Ischemia and sepsis are critical points in a patient with large bowel obstruction caused by a massive gallstone through a fistulous tract, therefore a diagnosis and intervention should be made promptly. This case demonstrates the collaborative interventions of subspecialties and importance of endoscopic evaluation along with contemporary diagnostic methods prior to surgical intervention of a large bowel obstruction caused by gallstone.

References

  1. Balent E, Plackett TP, Lin-Hurtubise K. Cholecystocolonic fistula. Hawaii J Med Public Health. 2012;71(6):155-157.
  2. Spangler R, Van Pham T, Khoujah D, Martinez JP. Abdominal emergencies in the geriatric patient. Int J Emerg Med. 2014;7:43. Published 2014 Oct 21. doi:10.1186/ s12245-014-0043-2
  3. Wang W, Liu B, Qi K, Shi X, Jin Z, Li Z. Efficacy and safety of endoscopic laser lithotripsy and lithotomy through the lumen-apposing metal stent for giant gallbladder stones.
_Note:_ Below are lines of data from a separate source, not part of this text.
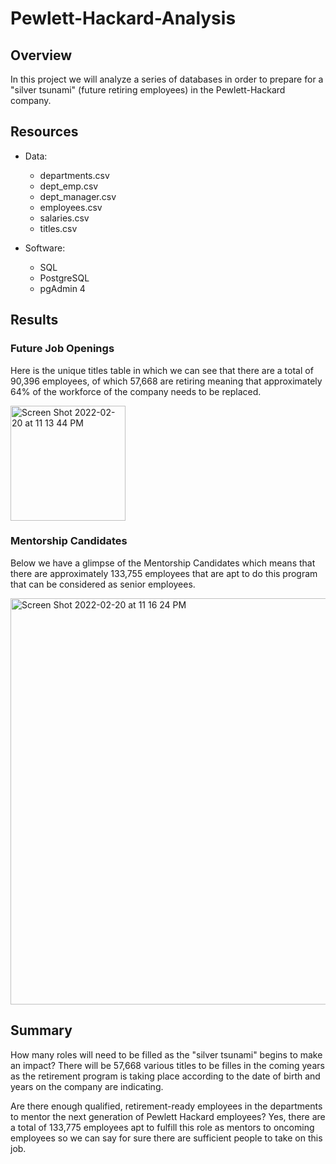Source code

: # Pewlett-Hackard-Analysis

## Overview
In this project we will analyze a series of databases in order to prepare for a "silver tsunami" (future retiring employees) in the Pewlett-Hackard company. 

## Resources
- Data:
  - departments.csv
  - dept_emp.csv
  - dept_manager.csv
  - employees.csv 
  - salaries.csv
  - titles.csv


- Software:
  - SQL
  - PostgreSQL
  - pgAdmin 4

## Results
### Future Job Openings
Here is the unique titles table in which we can see that there are a total of 90,396 employees, of which 57,668 are retiring meaning that approximately 64% of the workforce of the company needs to be replaced.

<img width="184" alt="Screen Shot 2022-02-20 at 11 13 44 PM" src="https://user-images.githubusercontent.com/83614893/154893743-10e47943-9862-4eb1-a1e9-c1eb03d27c52.png">

### Mentorship Candidates
Below we have a glimpse of the Mentorship Candidates which means that there are approximately 133,755 employees that are apt to do this program that can be considered as senior employees.

<img width="650" alt="Screen Shot 2022-02-20 at 11 16 24 PM" src="https://user-images.githubusercontent.com/83614893/154893750-509a663e-3139-4ea5-bae2-0926e2b78850.png">


## Summary
How many roles will need to be filled as the "silver tsunami" begins to make an impact? 
There will be 57,668 various titles to be filles in the coming years as the retirement program is taking place according to the date of birth and years on the company are indicating.

Are there enough qualified, retirement-ready employees in the departments to mentor the next generation of Pewlett Hackard employees?
Yes, there are a total of 133,775 employees apt to fulfill this role as mentors to oncoming employees so we can say for sure there are sufficient people to take on this job.
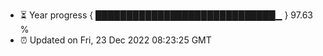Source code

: - ⏳ Year progress { █████████████████████████████▁ } 97.63 %
- ⏰ Updated on Fri, 23 Dec 2022 08:23:25 GMT

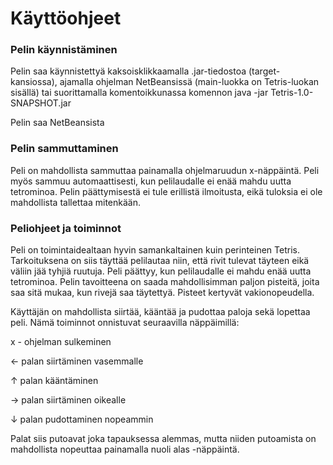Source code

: # Käyttöohjeet

### Pelin käynnistäminen
Pelin saa käynnistettyä kaksoisklikkaamalla .jar-tiedostoa (target-kansiossa), ajamalla ohjelman NetBeansissä (main-luokka on Tetris-luokan sisällä) tai suorittamalla komentoikkunassa komennon
java -jar Tetris-1.0-SNAPSHOT.jar

Pelin saa NetBeansista

### Pelin sammuttaminen
Peli on mahdollista sammuttaa painamalla ohjelmaruudun x-näppäintä. Peli myös sammuu automaattisesti, kun pelilaudalle ei enää mahdu uutta tetrominoa. Pelin päättymisestä ei tule erillistä ilmoitusta, eikä tuloksia ei ole mahdollista tallettaa mitenkään.

### Peliohjeet ja toiminnot
Peli on toimintaidealtaan hyvin samankaltainen kuin perinteinen Tetris. Tarkoituksena on siis täyttää pelilautaa niin, että rivit tulevat täyteen eikä väliin jää tyhjiä ruutuja. Peli päättyy, kun pelilaudalle ei mahdu enää uutta tetrominoa. Pelin tavoitteena on saada mahdollisimman paljon pisteitä, joita saa sitä mukaa, kun rivejä saa täytettyä. Pisteet kertyvät vakionopeudella. 

Käyttäjän on mahdollista siirtää, kääntää ja pudottaa paloja sekä lopettaa peli. Nämä toiminnot onnistuvat seuraavilla näppäimillä:

x - ohjelman sulkeminen

← palan siirtäminen vasemmalle

↑ palan kääntäminen

→ palan siirtäminen oikealle

↓ palan pudottaminen nopeammin

Palat siis putoavat joka tapauksessa alemmas, mutta niiden putoamista on mahdollista nopeuttaa painamalla nuoli alas -näppäintä. 
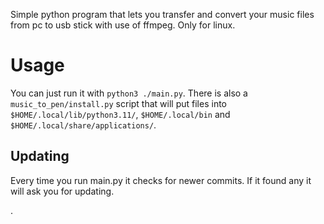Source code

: Simple python program that lets you transfer and convert your music files from pc to usb stick with use of ffmpeg. Only for linux.

# Usage

You can just run it with `python3 ./main.py`. There is also a `music_to_pen/install.py` script that will put files into `$HOME/.local/lib/python3.11/`, `$HOME/.local/bin` and `$HOME/.local/share/applications/`. 

## Updating
Every time you run main.py it checks for newer commits. If it found any it will ask you for updating.

.
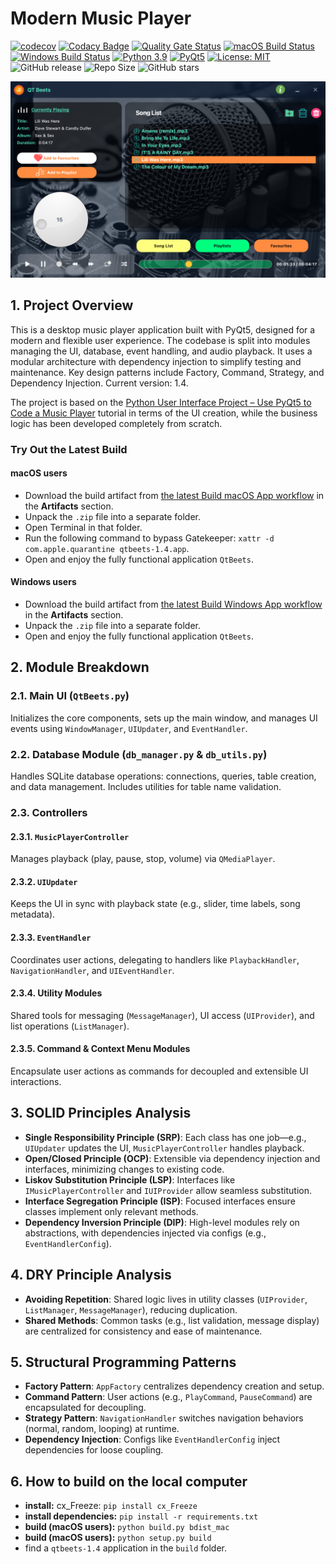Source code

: # Modern Music Player

[![codecov](https://codecov.io/gh/harley029/PyQt_Advanced_Music_Player/branch/main/graph/badge.svg?token=6RNGBY6IXK)](https://codecov.io/gh/harley029/PyQt_Advanced_Music_Player)
[![Codacy Badge](https://app.codacy.com/project/badge/Grade/26102897f0694ae4b45d9106dc270160)](https://app.codacy.com/gh/harley029/PyQt_Advanced_Music_Player/dashboard?utm_source=gh&utm_medium=referral&utm_content=&utm_campaign=Badge_grade)
[![Quality Gate Status](https://sonarcloud.io/api/project_badges/measure?project=harley029_PyQt_Advanced_Music_Player&metric=alert_status)](https://sonarcloud.io/summary/new_code?id=harley029_PyQt_Advanced_Music_Player)
[![macOS Build Status](https://github.com/harley029/PyQt_Advanced_Music_Player/actions/workflows/ci.yml/badge.svg)](https://github.com/harley029/PyQt_Advanced_Music_Player/actions/workflows/ci.yml)
[![Windows Build Status](https://github.com/harley029/PyQt_Advanced_Music_Player/actions/workflows/ci_win.yml/badge.svg)](https://github.com/harley029/PyQt_Advanced_Music_Player/actions/workflows/ci_win.yml)
[![Python 3.9](https://img.shields.io/badge/python-3.9-blue.svg)](https://www.python.org/downloads/release/python-3921/)
[![PyQt5](https://img.shields.io/badge/PyQt5-blue)](https://www.riverbankcomputing.com/software/pyqt/)
[![License: MIT](https://img.shields.io/badge/License-MIT-yellow.svg)](LICENSE)
![GitHub release](https://img.shields.io/github/v/release/harley029/PyQt_Advanced_Music_Player)
![Repo Size](https://img.shields.io/github/repo-size/harley029/PyQt_Advanced_Music_Player)
![GitHub stars](https://img.shields.io/github/stars/harley029/PyQt_Advanced_Music_Player?style=social)

![Player](utils/screenshots/qtbeets2.png)

## 1. Project Overview

This is a desktop music player application built with PyQt5, designed for a modern and flexible user experience. The codebase is split into modules managing the UI, database, event handling, and audio playback. It uses a modular architecture with dependency injection to simplify testing and maintenance. Key design patterns include Factory, Command, Strategy, and Dependency Injection. Current version: 1.4.

The project is based on the [Python User Interface Project – Use PyQt5 to Code a Music Player](https://www.youtube.com/watch?v=DjutoyfCl2c&ab_channel=freeCodeCamp.org) tutorial in terms of the UI creation, while the business logic has been developed completely from scratch.

### Try Out the Latest Build

#### macOS users

- Download the build artifact from [the latest Build macOS App workflow](https://github.com/harley029/PyQt_Advanced_Music_Player/actions/workflows/ci.yml) in the **Artifacts** section.
- Unpack the `.zip` file into a separate folder.
- Open Terminal in that folder.
- Run the following command to bypass Gatekeeper: `xattr -d com.apple.quarantine qtbeets-1.4.app`.
- Open and enjoy the fully functional application `QtBeets`.

#### Windows users

- Download the build artifact from [the latest Build Windows App workflow](https://github.com/harley029/PyQt_Advanced_Music_Player/actions/workflows/ci_win.yml) in the **Artifacts** section.
- Unpack the `.zip` file into a separate folder.
- Open and enjoy the fully functional application `QtBeets`.

## 2. Module Breakdown

### 2.1. Main UI (`QtBeets.py`)

Initializes the core components, sets up the main window, and manages UI events using `WindowManager`, `UIUpdater`, and `EventHandler`.

### 2.2. Database Module (`db_manager.py` & `db_utils.py`)

Handles SQLite database operations: connections, queries, table creation, and data management. Includes utilities for table name validation.

### 2.3. Controllers

#### 2.3.1. `MusicPlayerController`

Manages playback (play, pause, stop, volume) via `QMediaPlayer`.

#### 2.3.2. `UIUpdater`

Keeps the UI in sync with playback state (e.g., slider, time labels, song metadata).

#### 2.3.3. `EventHandler`

Coordinates user actions, delegating to handlers like `PlaybackHandler`, `NavigationHandler`, and `UIEventHandler`.

#### 2.3.4. Utility Modules

Shared tools for messaging (`MessageManager`), UI access (`UIProvider`), and list operations (`ListManager`).

#### 2.3.5. Command & Context Menu Modules

Encapsulate user actions as commands for decoupled and extensible UI interactions.

## 3. SOLID Principles Analysis

- **Single Responsibility Principle (SRP)**: Each class has one job—e.g., `UIUpdater` updates the UI, `MusicPlayerController` handles playback.
- **Open/Closed Principle (OCP)**: Extensible via dependency injection and interfaces, minimizing changes to existing code.
- **Liskov Substitution Principle (LSP)**: Interfaces like `IMusicPlayerController` and `IUIProvider` allow seamless substitution.
- **Interface Segregation Principle (ISP)**: Focused interfaces ensure classes implement only relevant methods.
- **Dependency Inversion Principle (DIP)**: High-level modules rely on abstractions, with dependencies injected via configs (e.g., `EventHandlerConfig`).

## 4. DRY Principle Analysis

- **Avoiding Repetition**: Shared logic lives in utility classes (`UIProvider`, `ListManager`, `MessageManager`), reducing duplication.
- **Shared Methods**: Common tasks (e.g., list validation, message display) are centralized for consistency and ease of maintenance.

## 5. Structural Programming Patterns

- **Factory Pattern**: `AppFactory` centralizes dependency creation and setup.
- **Command Pattern**: User actions (e.g., `PlayCommand`, `PauseCommand`) are encapsulated for decoupling.
- **Strategy Pattern**: `NavigationHandler` switches navigation behaviors (normal, random, looping) at runtime.
- **Dependency Injection**: Configs like `EventHandlerConfig` inject dependencies for loose coupling.

## 6. How to build on the local computer

- **install:** cx_Freeze: `pip install cx_Freeze`
- **install dependencies:** `pip install -r requirements.txt`
- **build (macOS users):** `python build.py bdist_mac`
- **build (macOS users):** `python setup.py build`
- find a `qtbeets-1.4` application in the `build` folder.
VideoGIE. 2020;5(7):318-323. Published 2020 May 7. doi:10.1016/j.vgie.2020.03.005
  4. Reddy AK, Dennett ER. Cholecystocolonic fistula: a rare intraluminal cause of large bowel obstruction. CaseReport s 2016;2016:bcr2016217141.
  5. Costi R, Randone B, Violi V, Scatton O, Sarli L, Soubrane O, Dousset B, Montariol T. Cholecystocolonic fistula: facts and myths. A review of the 231 published cases. J Hepatobiliary Pancreat Surg. 2009;16(1):8-18. doi: 10.1007/s00534-008-0014-1. Epub 2008 Dec 17. PMID: 19089311.
  6. Lianos G, Xeropotamos N, Bali C, Baltoggiannis G, Ignatiadou E. Adult bowel intussusception: presentation, location, etiology, diagnosis and treatment. G Chir. 2013;34(9-10):280-283.
  7. Munro R, Sorrell TC. Biliary sepsis. Reviewing treatment options. Drugs. 1986 May;31(5):449-54. doi: 10.2165/00003495-198631050-00004. PMID: 3086069.